僕のライブ・ヴァージン
夜眠る前にふと思い出して「ウワーーーーッ!!」となってしまう思い出の一つに、初ライブの事がある。
高校を卒業してすぐに音楽の専門学校へと進学した。
音楽の専門学校なんていうと「ほえ〜」という感想を抱かれそうだけど、大手の専門学校ではなく「音楽塾」のような学校だった。学校法人でも無かったしね。
僕が入学したときの生徒は、僕ともうひとりだけだった。ふたり。
いや生徒少なッッ!!と、とても不安になったけど、腐らずにいられたのは周りの人が優しくしてくれたからだと思う。
その学校は良く言えば「生徒の自主性を重んじ」て、悪く言えば「放任」していた。
だから学生でライブをするよ、と言っても先生方はほとんど何もしてくれず、自分たちで企画し、ライブハウスにアポを取り、出演してくれるアクターを募集したりした。チケットを制作したりね。右も左も分からない状況だったけど、今ではそれが良かったなぁと思ったりもする。追い詰められた状態で学んだことって、忘れないものだから。
その学校は社会人用に、歯医者みたいな予約システムでマンツーマン授業も行っていた。夕方から夜の時間。主にはボーカルレッスン。だからアクターには困らなかった。
なんとかかんとかして数人の出演者が決まり、ライブ当日になった。
蓋を開けてみれば、観客ほとんど内輪の人間しかいなかった。
僕は、越してきたアパートに住んでいた10個程年上のお兄さんを招待していた。
そのお兄さんは、僕が引っ越ししてきたときにたまたまアパートに帰宅してきて、「だいじょうぶですか」と大きい家具などを運ぶのを手伝ってくれ、そこからちょいちょい声をかけてくれる、関西弁を話す人だった。どこにも知り合いがいない僕にとってはとてもありがたい存在になった。

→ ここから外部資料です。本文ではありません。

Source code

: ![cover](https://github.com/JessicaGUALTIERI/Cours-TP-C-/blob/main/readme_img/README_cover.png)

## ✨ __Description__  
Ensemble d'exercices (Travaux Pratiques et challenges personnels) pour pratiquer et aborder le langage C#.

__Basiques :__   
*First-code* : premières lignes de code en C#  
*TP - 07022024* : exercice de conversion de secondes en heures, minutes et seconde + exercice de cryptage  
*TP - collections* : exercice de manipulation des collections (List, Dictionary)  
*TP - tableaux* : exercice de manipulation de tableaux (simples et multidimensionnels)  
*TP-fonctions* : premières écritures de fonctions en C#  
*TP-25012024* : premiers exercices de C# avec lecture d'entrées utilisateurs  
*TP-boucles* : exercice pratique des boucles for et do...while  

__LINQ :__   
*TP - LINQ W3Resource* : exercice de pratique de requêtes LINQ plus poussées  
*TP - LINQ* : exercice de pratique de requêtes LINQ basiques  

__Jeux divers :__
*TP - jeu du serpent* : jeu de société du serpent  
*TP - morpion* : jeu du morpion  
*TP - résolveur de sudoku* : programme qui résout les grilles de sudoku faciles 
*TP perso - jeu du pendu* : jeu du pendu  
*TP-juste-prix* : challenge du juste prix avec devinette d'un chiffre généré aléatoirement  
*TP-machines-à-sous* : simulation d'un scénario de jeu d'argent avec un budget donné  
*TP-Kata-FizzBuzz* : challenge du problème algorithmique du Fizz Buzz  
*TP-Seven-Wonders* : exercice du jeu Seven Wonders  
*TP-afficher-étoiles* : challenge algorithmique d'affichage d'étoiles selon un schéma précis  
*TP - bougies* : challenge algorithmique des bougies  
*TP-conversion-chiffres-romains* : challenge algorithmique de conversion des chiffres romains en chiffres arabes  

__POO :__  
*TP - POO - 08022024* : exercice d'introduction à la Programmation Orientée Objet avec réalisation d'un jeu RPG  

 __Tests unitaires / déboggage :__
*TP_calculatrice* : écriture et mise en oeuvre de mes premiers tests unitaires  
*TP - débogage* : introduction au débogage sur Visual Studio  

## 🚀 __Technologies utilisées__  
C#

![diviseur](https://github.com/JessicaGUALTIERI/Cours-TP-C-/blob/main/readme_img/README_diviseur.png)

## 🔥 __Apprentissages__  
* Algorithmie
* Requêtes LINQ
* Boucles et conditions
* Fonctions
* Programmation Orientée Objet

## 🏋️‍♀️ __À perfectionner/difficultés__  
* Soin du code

彼は彼女さんも連れてきてくれ、先生は「こっちに知り合いいないのに2人も呼んだのか!凄いな!」と褒めてくれた。
(後に分かるのだが、彼はある大きな宗教団体の信者で、僕を勧誘したいがために近づいただけであった。彼の信者仲間にoasisのアルバムを借りパクされたことは忘れられない。けどまぁそれは別のお話)

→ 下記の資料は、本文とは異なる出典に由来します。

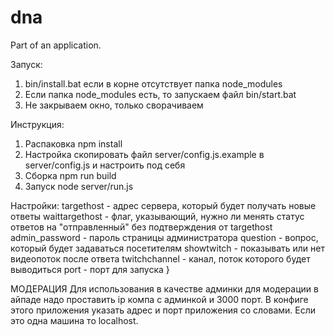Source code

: ﻿# dna
Part of an application.

Запуск: 
1. bin/install.bat если в корне отсутствует папка node_modules
2. Если папка node_modules есть, то запускаем файл bin/start.bat
3. Не закрываем окно, только сворачиваем 


Инструкция:

1. Распаковка
	npm install
2. Настройка
	скопировать файл server/config.js.example в server/config.js и настроить под себя
3. Сборка
	npm run build
4. Запуск
	node server/run.js

Настройки:
	targethost - адрес сервера, который будет получать новые ответы
	waittargethost - флаг, указывающий, нужно ли менять статус ответов на "отправленный"
		без подтверждения от targethost
	admin_password - пароль страницы администратора
	question - вопрос, который будет задаваться посетителям
	showtwitch - показывать или нет видеопоток после ответа	
	twitchchannel - канал, поток которого будет выводиться
	port - порт для запуска 
}

МОДЕРАЦИЯ
Для использования в качестве админки для модерации в айпаде надо проставить ip компа с админкой и 3000 порт. В конфиге этого приложения указать адрес и порт приложения со словами. Если это одна машина то localhost.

僕にとっての初ライブはそんな場面だった。ほとんど知った顔が並ぶ、お遊戯回のような。
それでもド緊張していた。人前で歌うのはなんてしんどいんだろうと思った。それを楽しむには、まだ僕は若すぎたのだ。
何度も何度も頭の中でシミューレーションした言葉を話す。初MCである。
その初MCで僕は『自分の音楽遍歴を語る』というクソしょうもないMCをした。何も面白くない。なんであんなMCをしたのだろうと思うと今でも「ウワーーーーーーーッッ!!」となる。

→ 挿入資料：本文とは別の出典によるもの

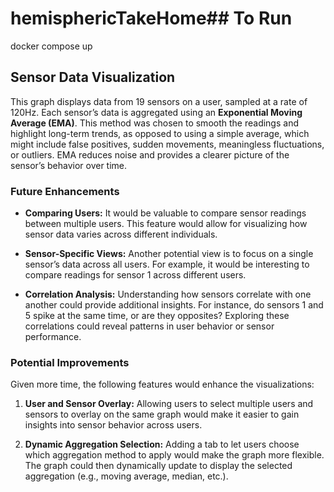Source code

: # hemisphericTakeHome## To Run
docker compose up

## Sensor Data Visualization

This graph displays data from 19 sensors on a user, sampled at a rate of 120Hz. Each sensor’s data is aggregated using an **Exponential Moving Average (EMA)**. This method was chosen to smooth the readings and highlight long-term trends, as opposed to using a simple average, which might include false positives, sudden movements, meaningless fluctuations, or outliers. EMA reduces noise and provides a clearer picture of the sensor’s behavior over time.

### Future Enhancements

- **Comparing Users:** It would be valuable to compare sensor readings between multiple users. This feature would allow for visualizing how sensor data varies across different individuals.
  
- **Sensor-Specific Views:** Another potential view is to focus on a single sensor’s data across all users. For example, it would be interesting to compare readings for sensor 1 across different users.

- **Correlation Analysis:** Understanding how sensors correlate with one another could provide additional insights. For instance, do sensors 1 and 5 spike at the same time, or are they opposites? Exploring these correlations could reveal patterns in user behavior or sensor performance.

### Potential Improvements

Given more time, the following features would enhance the visualizations:

1. **User and Sensor Overlay:** Allowing users to select multiple users and sensors to overlay on the same graph would make it easier to gain insights into sensor behavior across users.
  
2. **Dynamic Aggregation Selection:** Adding a tab to let users choose which aggregation method to apply would make the graph more flexible. The graph could then dynamically update to display the selected aggregation (e.g., moving average, median, etc.).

何を歌ったのかも覚えていない。オリジナル曲を歌ったことは覚えてるけど。でも僕はあまりに未熟だったから、きっと聴いててしんどいライブをしたのだろうな。
片付けなどを終え、僕はまだ未成年であったから打ち上げもそこそこにして、ヘトヘトになって帰宅した。
ライブのあとにひとりになるのはとてもさみしい気持ちになった。理想と現実のギャップを身をもって体感した。僕がライブをしたところで世界は何も変わらないのだと、えらく落ち込んだ。そんなの当たり前のことなんだけどね。未熟なミュージシャンはそういうイタいとこあるから。仕方ない。
自分の部屋に入り、電気も点けず、気付いたら実家に電話していた。
母が出、ライブの顛末を話すとうんうんと聞いてくれ、最後に「なんか美味しいものでもたべれば」と言ってくれた。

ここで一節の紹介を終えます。